Amanecía sobre París. Aterrizábamos. “Abróchense los cinturones…”, repetía una voz femenina. La línea del horizonte era una franja de fuego, el sol no tardaría en aparecer. El avión descendía y las casas a dos aguas cercanas al aeropuerto parecían una especie de triángulos rojizos. Mis tímpanos dejaron de funcionar y ensordecí como si hubiese penetrado en un túnel de silencio. Y allí estaba París: su glamour y sus mendigos. Los trenes subterráneos me avasallan. La gente corre, vibra, el acordeonista reclama su moneda con canciones románticas. El tiempo se detiene en el subterráneo y la llegada y la salida de las estaciones muestra una población plural y cosmopolita.
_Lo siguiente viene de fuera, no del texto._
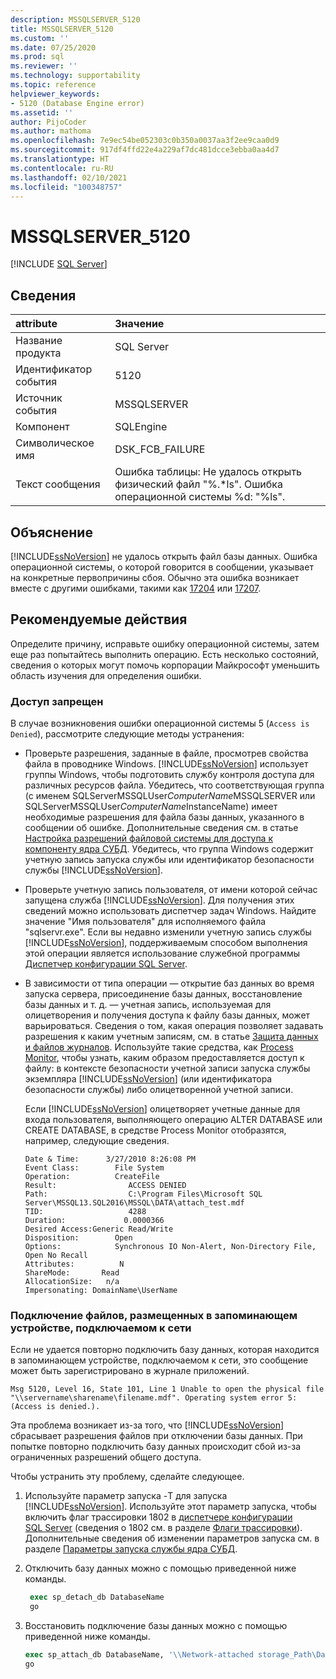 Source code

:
 ```yaml
---
description: MSSQLSERVER_5120
title: MSSQLSERVER_5120
ms.custom: ''
ms.date: 07/25/2020
ms.prod: sql
ms.reviewer: ''
ms.technology: supportability
ms.topic: reference
helpviewer_keywords:
- 5120 (Database Engine error)
ms.assetid: ''
author: PijoCoder
ms.author: mathoma
ms.openlocfilehash: 7e9ec54be052303c0b350a0037aa3f2ee9caa0d9
ms.sourcegitcommit: 917df4ffd22e4a229af7dc481dcce3ebba0aa4d7
ms.translationtype: HT
ms.contentlocale: ru-RU
ms.lasthandoff: 02/10/2021
ms.locfileid: "100348757"
---
```

# <a name="mssqlserver_5120"></a>MSSQLSERVER_5120
 [!INCLUDE [SQL Server](../../includes/applies-to-version/sqlserver.md)]
  
## <a name="details"></a>Сведения  
  
| attribute | Значение |  
| :-------- | :---- |  
|Название продукта|SQL Server|  
|Идентификатор события|5120|  
|Источник события|MSSQLSERVER|  
|Компонент|SQLEngine|  
|Символическое имя|DSK_FCB_FAILURE|  
|Текст сообщения|Ошибка таблицы: Не удалось открыть физический файл "%.*ls". Ошибка операционной системы %d: "%ls".|  
  
## <a name="explanation"></a>Объяснение  
[!INCLUDE[ssNoVersion](../../includes/ssnoversion-md.md)] не удалось открыть файл базы данных.  Ошибка операционной системы, о которой говорится в сообщении, указывает на конкретные первопричины сбоя. Обычно эта ошибка возникает вместе с другими ошибками, такими как [17204](mssqlserver-17204-database-engine-error.md) или [17207](mssqlserver-17207-database-engine-error.md).
  
## <a name="user-action"></a>Рекомендуемые действия  
  
  Определите причину, исправьте ошибку операционной системы, затем еще раз попытайтесь выполнить операцию. Есть несколько состояний, сведения о которых могут помочь корпорации Майкрософт уменьшить область изучения для определения ошибки. 
  
### <a name="access-is-denied"></a>Доступ запрещен 
В случае возникновения ошибки операционной системы 5 (`Access is Denied`), рассмотрите следующие методы устранения:
   -  Проверьте разрешения, заданные в файле, просмотрев свойства файла в проводнике Windows. [!INCLUDE[ssNoVersion](../../includes/ssnoversion-md.md)] использует группы Windows, чтобы подготовить службу контроля доступа для различных ресурсов файла. Убедитесь, что соответствующая группа (с именем SQLServerMSSQLUser$ComputerName$MSSQLSERVER или SQLServerMSSQLUser$ComputerName$InstanceName) имеет необходимые разрешения для файла базы данных, указанного в сообщении об ошибке. Дополнительные сведения см. в статье [Настройка разрешений файловой системы для доступа к компоненту ядра СУБД](/previous-versions/sql/2014/database-engine/configure-windows/configure-file-system-permissions-for-database-engine-access?view=sql-server-2014&preserve-view=true). Убедитесь, что группа Windows содержит учетную запись запуска службы или идентификатор безопасности службы [!INCLUDE[ssNoVersion](../../includes/ssnoversion-md.md)].
   -  Проверьте учетную запись пользователя, от имени которой сейчас запущена служба [!INCLUDE[ssNoVersion](../../includes/ssnoversion-md.md)]. Для получения этих сведений можно использовать диспетчер задач Windows. Найдите значение "Имя пользователя" для исполняемого файла "sqlservr.exe". Если вы недавно изменили учетную запись службы [!INCLUDE[ssNoVersion](../../includes/ssnoversion-md.md)], поддерживаемым способом выполнения этой операции является использование служебной программы [Диспетчер конфигурации SQL Server](../sql-server-configuration-manager.md). 
   -  В зависимости от типа операции — открытие баз данных во время запуска сервера, присоединение базы данных, восстановление базы данных и т. д. — учетная запись, используемая для олицетворения и получения доступа к файлу базы данных, может варьироваться. Сведения о том, какая операция позволяет задавать разрешения к каким учетным записям, см. в статье [Защита данных и файлов журналов](/previous-versions/sql/sql-server-2008-r2/ms189128(v=sql.105)). Используйте такие средства, как [Process Monitor](/sysinternals/downloads/procmon), чтобы узнать, каким образом предоставляется доступ к файлу: в контексте безопасности учетной записи запуска службы экземпляра [!INCLUDE[ssNoVersion](../../includes/ssnoversion-md.md)] (или идентификатора безопасности службы) либо олицетворенной учетной записи.

      Если [!INCLUDE[ssNoVersion](../../includes/ssnoversion-md.md)] олицетворяет учетные данные для входа пользователя, выполняющего операцию ALTER DATABASE или CREATE DATABASE, в средстве Process Monitor отобразятся, например, следующие сведения.
      
        ```
        Date & Time:      3/27/2010 8:26:08 PM
        Event Class:        File System
        Operation:          CreateFile
        Result:                ACCESS DENIED
        Path:                  C:\Program Files\Microsoft SQL Server\MSSQL13.SQL2016\MSSQL\DATA\attach_test.mdf
        TID:                   4288
        Duration:             0.0000366
        Desired Access:Generic Read/Write
        Disposition:        Open
        Options:            Synchronous IO Non-Alert, Non-Directory File, Open No Recall
        Attributes:          N
        ShareMode:       Read
        AllocationSize:   n/a
        Impersonating: DomainName\UserName
        ```
  
  
### <a name="attaching-files-that-reside-on-a-network-attached-storage"></a>Подключение файлов, размещенных в запоминающем устройстве, подключаемом к сети  
Если не удается повторно подключить базу данных, которая находится в запоминающем устройстве, подключаемом к сети, это сообщение может быть зарегистрировано в журнале приложений.

`Msg 5120, Level 16, State 101, Line 1 Unable to open the physical file "\\servername\sharename\filename.mdf". Operating system error 5: (Access is denied.).`

Эта проблема возникает из-за того, что [!INCLUDE[ssNoVersion](../../includes/ssnoversion-md.md)] сбрасывает разрешения файлов при отключении базы данных. При попытке повторно подключить базу данных происходит сбой из-за ограниченных разрешений общего доступа.

Чтобы устранить эту проблему, сделайте следующее.
1. Используйте параметр запуска -T для запуска [!INCLUDE[ssNoVersion](../../includes/ssnoversion-md.md)]. Используйте этот параметр запуска, чтобы включить флаг трассировки 1802 в [диспетчере конфигурации SQL Server](../sql-server-configuration-manager.md) (сведения о 1802 см. в разделе [Флаги трассировки](../../t-sql/database-console-commands/dbcc-traceon-transact-sql.md)). Дополнительные сведения об изменении параметров запуска см. в разделе [Параметры запуска службы ядра СУБД](../../database-engine/configure-windows/database-engine-service-startup-options.md).

2. Отключить базу данных можно с помощью приведенной ниже команды.
   ```sql
    exec sp_detach_db DatabaseName
    go 
   ```

3. Восстановить подключение базы данных можно с помощью приведенной ниже команды.
   ```sql
   exec sp_attach_db DatabaseName, '\\Network-attached storage_Path\DatabaseMDFFile.mdf', '\\Network-attached storage_Path\DatabaseLDFFile.ldf'
   go
   ```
Los blancos y los negros visten de negro. El metro es un refugio, una necesidad, un albergue para resguardarse del frío. Una pareja de enamorados demuestra su pasión o su ternura de forma despiadada para los solitarios. Y la gente se arremolina alrededor de la barra del pasillo y observan y comparten sus miradas esquivas, otros leen no se sabe qué historias. Las paradas, la voz anunciante, los chasquidos, los silbos del convoy, el aire gélido de la puerta que se abre en las estaciones. Los jóvenes, rápidos y funcionales que parecen muñecos de goma bajando y subiendo las interminables escaleras. Esto es un ballet con pasos marcados y habituales, con movimientos pertinentes para llegar a tiempo al destino previsto. París, la torre, el arco, el río y el acordeón y el organillo, es también un cartel con chicas pintadas de colores y vestidas con sus cancan. Esta ciudad del frío y del aire gélido, es también un baile, un duelo, una batalla por tomar la Bastilla y sentarse al sol a celebrarlo.